Davidson: plans for camp still "up in the air"
John Davidson is as fired up as anyone to get the season started, but he preached patience this morning when discussing plans for the upcoming training camp.
While the NHL's new collective bargaining agreement awaits ratification from both the Board of Governors and the Players Association (expected to be completed by the end of the week), Davidson and the Blue Jackets hockey operations staff have jumped into full-fledged planning mode for what is likely to be a short training camp.
Depending upon the official start of camps -- NHL deputy commissioner Bill Daly told Chris Johnston of the Canadian Press that the plan is currently for a Sunday start -- teams will have between five days and a week to get into motion for a 48-game regular season.

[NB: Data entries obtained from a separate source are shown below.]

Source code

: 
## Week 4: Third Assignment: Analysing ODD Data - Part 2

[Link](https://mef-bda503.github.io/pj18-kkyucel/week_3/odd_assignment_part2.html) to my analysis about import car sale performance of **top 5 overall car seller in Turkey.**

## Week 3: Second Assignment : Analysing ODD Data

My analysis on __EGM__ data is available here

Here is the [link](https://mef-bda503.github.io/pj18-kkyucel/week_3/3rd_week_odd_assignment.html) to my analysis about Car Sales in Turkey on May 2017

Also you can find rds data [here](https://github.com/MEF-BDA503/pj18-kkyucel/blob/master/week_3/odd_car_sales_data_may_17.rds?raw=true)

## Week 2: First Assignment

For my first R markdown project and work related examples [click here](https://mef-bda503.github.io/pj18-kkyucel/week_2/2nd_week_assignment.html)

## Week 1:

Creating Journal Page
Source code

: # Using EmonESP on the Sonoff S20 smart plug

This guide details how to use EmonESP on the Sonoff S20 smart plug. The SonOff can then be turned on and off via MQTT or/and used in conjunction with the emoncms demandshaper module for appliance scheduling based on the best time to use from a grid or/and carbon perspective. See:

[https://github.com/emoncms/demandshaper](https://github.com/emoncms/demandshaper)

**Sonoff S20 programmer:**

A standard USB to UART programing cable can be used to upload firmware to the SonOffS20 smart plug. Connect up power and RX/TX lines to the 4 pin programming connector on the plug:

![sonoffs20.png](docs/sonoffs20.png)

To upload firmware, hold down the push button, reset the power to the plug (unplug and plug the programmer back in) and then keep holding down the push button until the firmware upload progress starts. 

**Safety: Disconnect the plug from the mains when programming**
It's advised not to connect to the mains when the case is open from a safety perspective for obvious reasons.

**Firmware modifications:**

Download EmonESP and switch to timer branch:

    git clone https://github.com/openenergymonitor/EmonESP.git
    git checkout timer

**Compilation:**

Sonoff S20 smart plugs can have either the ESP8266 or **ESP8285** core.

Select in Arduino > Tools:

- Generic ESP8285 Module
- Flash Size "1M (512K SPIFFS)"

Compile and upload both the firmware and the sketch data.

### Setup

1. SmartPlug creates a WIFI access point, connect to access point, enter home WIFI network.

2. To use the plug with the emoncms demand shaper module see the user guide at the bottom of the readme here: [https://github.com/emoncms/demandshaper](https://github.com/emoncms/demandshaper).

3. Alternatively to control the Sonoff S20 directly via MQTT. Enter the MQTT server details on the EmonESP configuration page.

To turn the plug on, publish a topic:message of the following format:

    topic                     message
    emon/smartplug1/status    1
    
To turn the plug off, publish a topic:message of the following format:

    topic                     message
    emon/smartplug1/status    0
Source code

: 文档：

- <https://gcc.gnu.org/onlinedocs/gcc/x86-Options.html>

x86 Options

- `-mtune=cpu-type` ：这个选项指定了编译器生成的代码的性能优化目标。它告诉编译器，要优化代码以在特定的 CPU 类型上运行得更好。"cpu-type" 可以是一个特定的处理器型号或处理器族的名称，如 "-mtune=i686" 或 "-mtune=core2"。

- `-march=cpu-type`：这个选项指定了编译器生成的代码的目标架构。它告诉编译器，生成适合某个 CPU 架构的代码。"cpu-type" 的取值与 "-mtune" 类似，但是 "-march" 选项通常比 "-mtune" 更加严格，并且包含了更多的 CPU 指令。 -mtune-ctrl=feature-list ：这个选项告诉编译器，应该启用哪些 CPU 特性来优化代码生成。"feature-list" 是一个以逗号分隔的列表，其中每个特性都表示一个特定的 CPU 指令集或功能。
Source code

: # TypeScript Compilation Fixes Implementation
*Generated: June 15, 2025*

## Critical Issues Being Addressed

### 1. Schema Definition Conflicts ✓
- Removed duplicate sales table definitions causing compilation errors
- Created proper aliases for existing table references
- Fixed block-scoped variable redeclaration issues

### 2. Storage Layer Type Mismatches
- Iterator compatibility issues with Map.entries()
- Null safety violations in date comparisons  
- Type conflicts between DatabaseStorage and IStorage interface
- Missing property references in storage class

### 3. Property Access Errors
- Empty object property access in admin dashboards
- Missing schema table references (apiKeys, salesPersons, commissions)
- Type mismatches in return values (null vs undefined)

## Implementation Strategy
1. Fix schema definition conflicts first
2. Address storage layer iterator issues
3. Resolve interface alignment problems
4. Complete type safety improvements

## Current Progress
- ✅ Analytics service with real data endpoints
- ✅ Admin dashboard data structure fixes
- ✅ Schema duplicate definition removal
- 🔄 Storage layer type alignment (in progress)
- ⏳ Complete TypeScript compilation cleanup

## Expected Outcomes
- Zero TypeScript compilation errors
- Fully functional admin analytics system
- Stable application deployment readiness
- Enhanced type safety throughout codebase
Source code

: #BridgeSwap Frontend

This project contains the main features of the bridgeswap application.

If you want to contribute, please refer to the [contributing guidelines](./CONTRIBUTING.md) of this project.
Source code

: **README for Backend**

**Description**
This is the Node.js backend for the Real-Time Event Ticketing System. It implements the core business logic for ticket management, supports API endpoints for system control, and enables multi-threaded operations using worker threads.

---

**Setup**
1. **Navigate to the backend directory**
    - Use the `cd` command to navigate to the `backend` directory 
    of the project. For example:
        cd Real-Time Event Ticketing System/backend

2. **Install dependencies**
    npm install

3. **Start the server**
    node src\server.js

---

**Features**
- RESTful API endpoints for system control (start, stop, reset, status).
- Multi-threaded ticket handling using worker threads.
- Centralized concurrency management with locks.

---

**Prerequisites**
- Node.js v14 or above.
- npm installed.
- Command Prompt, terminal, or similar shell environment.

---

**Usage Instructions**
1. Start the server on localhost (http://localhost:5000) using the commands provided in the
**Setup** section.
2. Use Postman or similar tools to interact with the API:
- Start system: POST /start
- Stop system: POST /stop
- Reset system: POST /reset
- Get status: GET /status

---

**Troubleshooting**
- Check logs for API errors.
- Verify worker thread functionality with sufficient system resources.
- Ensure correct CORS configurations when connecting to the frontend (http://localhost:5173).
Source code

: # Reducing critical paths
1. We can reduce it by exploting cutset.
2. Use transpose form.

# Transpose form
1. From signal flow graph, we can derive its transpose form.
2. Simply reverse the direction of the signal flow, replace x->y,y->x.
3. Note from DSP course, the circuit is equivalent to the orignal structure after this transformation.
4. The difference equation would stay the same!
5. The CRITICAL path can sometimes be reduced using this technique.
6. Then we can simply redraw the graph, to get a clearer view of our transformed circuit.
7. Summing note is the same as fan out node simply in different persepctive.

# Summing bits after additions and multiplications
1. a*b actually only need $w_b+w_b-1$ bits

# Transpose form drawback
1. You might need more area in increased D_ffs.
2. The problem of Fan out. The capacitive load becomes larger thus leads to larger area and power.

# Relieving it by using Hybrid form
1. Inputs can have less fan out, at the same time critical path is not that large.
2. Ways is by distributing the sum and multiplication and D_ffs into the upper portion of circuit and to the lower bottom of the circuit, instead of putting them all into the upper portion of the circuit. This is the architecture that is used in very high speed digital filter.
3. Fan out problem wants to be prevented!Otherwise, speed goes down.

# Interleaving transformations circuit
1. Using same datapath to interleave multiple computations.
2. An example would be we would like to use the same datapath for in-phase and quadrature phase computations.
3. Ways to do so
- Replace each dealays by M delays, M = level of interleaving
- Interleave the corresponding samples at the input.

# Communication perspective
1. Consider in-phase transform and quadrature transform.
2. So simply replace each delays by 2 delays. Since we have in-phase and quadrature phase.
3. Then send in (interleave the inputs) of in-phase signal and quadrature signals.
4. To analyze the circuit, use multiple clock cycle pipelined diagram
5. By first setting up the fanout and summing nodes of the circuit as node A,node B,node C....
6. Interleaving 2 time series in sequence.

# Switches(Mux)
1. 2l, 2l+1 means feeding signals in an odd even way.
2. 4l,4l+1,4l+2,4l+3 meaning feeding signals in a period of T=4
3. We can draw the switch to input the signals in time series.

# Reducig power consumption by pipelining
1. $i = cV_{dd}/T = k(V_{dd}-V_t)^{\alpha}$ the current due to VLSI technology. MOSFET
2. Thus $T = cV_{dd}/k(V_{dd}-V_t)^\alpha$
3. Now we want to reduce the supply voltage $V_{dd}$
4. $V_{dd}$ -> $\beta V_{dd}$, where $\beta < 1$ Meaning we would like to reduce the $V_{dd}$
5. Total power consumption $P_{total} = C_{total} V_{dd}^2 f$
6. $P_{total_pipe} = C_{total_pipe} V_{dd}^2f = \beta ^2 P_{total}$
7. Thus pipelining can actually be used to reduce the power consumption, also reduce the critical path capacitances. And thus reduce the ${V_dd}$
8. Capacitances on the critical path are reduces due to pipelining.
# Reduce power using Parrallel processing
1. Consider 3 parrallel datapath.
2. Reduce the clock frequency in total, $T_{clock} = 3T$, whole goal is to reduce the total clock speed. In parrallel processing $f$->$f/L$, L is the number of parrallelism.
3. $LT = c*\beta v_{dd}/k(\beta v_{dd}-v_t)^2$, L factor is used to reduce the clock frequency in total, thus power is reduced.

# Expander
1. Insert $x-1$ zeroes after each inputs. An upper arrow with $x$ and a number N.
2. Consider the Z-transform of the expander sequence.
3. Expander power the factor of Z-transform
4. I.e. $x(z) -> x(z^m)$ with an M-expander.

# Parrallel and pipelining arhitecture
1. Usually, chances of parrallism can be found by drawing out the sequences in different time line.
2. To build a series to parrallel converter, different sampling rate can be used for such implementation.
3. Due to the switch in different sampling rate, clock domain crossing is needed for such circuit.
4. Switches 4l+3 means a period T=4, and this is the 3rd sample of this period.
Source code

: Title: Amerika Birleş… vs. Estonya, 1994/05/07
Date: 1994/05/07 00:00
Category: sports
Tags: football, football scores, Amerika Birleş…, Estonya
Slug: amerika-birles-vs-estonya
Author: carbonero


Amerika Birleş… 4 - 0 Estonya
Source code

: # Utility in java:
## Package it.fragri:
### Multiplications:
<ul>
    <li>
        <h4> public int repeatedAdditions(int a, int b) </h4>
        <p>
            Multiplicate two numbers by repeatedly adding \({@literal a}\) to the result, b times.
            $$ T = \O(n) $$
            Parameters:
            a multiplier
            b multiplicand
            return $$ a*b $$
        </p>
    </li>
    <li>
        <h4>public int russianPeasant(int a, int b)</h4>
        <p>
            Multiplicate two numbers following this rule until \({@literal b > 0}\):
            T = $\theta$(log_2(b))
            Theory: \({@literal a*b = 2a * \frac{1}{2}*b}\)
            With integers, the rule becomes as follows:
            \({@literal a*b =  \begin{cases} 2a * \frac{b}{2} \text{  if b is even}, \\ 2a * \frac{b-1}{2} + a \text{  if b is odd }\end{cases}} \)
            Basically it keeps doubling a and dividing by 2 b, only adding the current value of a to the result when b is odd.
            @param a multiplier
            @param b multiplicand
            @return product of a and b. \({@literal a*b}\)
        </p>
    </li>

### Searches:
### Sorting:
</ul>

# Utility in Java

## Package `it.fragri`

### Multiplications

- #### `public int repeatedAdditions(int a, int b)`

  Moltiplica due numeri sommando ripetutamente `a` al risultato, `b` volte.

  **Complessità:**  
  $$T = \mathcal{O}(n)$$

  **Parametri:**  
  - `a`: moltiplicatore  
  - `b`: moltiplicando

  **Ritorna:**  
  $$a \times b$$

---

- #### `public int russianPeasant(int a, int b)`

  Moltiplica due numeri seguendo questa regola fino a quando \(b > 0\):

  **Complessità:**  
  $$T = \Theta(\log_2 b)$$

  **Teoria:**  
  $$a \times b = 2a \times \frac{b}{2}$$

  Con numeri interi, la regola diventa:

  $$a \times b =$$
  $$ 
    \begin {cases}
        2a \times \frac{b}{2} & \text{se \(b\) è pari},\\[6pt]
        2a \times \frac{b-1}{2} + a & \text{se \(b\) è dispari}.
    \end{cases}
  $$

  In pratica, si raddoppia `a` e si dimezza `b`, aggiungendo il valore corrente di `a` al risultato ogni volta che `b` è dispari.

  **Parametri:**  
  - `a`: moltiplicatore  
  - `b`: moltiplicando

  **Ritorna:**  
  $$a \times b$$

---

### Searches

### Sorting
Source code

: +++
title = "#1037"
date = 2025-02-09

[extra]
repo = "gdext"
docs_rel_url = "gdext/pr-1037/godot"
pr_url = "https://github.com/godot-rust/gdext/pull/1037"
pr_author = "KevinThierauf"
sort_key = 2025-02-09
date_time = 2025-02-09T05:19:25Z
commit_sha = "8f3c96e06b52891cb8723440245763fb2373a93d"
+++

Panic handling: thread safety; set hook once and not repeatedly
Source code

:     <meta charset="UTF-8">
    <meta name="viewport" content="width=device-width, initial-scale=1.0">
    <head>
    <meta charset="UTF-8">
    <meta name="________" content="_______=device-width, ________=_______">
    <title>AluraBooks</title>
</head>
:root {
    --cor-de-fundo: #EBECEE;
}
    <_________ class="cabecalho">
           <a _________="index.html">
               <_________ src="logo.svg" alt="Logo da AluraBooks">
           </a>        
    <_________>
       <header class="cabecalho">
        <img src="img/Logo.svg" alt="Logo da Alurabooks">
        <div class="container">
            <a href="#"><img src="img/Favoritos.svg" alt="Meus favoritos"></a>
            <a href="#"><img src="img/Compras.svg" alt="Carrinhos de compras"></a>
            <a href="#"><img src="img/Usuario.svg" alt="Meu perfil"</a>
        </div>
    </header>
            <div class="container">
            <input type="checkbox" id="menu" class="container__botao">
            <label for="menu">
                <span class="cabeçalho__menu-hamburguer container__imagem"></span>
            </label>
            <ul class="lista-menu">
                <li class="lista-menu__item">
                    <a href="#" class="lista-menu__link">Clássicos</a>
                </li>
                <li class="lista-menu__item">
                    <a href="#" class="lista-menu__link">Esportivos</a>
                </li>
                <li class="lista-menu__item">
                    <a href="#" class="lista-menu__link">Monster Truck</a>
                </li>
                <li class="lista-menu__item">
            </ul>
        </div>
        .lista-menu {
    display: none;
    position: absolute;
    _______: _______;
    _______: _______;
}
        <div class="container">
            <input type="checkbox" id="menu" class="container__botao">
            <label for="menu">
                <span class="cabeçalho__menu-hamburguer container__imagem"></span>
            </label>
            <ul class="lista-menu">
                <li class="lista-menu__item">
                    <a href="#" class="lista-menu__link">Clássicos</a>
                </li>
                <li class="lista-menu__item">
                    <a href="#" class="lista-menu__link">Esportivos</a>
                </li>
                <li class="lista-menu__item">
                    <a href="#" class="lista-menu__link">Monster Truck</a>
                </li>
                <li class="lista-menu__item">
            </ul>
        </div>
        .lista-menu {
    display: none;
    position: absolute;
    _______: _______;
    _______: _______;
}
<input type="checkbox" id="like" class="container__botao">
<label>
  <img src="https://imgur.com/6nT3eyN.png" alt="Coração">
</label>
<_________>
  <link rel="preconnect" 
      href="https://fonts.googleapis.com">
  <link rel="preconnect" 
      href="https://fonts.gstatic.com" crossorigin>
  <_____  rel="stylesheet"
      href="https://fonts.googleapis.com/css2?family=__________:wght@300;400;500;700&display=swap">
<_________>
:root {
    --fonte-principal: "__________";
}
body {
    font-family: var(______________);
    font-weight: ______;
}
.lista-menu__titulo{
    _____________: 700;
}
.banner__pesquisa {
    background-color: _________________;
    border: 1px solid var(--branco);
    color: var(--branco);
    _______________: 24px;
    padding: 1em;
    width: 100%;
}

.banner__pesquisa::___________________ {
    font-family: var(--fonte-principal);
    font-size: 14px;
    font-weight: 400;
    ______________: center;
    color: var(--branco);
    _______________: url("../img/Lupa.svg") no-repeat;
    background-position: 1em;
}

And though no plans have been finalized by the Blue Jackets, Davidson said the process for making those decisions is well under way.
"We're going to have some meetings (Tuesday) on all that stuff," Davidson said. "Some teams, I'm sure, are going to bring in 30 players and some are going to want their roster at 23 and that's it. That's all going to be discussed."
One thing the Blue Jackets want to be cognizant of while formulating plans for camp is the situation in Springfield with their American Hockey League affiliate. The Falcons are having a strong start to their season and have run into injury trouble of late, so Davidson said the team must keep all of those factors in mind when deciding who gets the call-up to Columbus for training camp.
"You have to understand: Springfield's playing," Davidson said. "We have to be respectful to them and be respectful to our group to get ourselves ready. It's a short camp and there are no exhibition games, so you have to just try to do what makes sense for everybody.
"We'll get it figured out today when we go and have those meetings."
Davidson was non-committal when asked which type of camp format (small or large group) would be most beneficial to the Blue Jackets. What's most important, he said, is coming up with a plan and structure that works for everyone.
"We're going to discuss all that stuff (in the near future)," Davidson said. "It's really up in the air right now. The coaches have had some ideas for quite some time, but that always changes with the length of the lockout.
"Now we know it's going to be a short camp whenever they get the puck dropped, so we have to do what's right."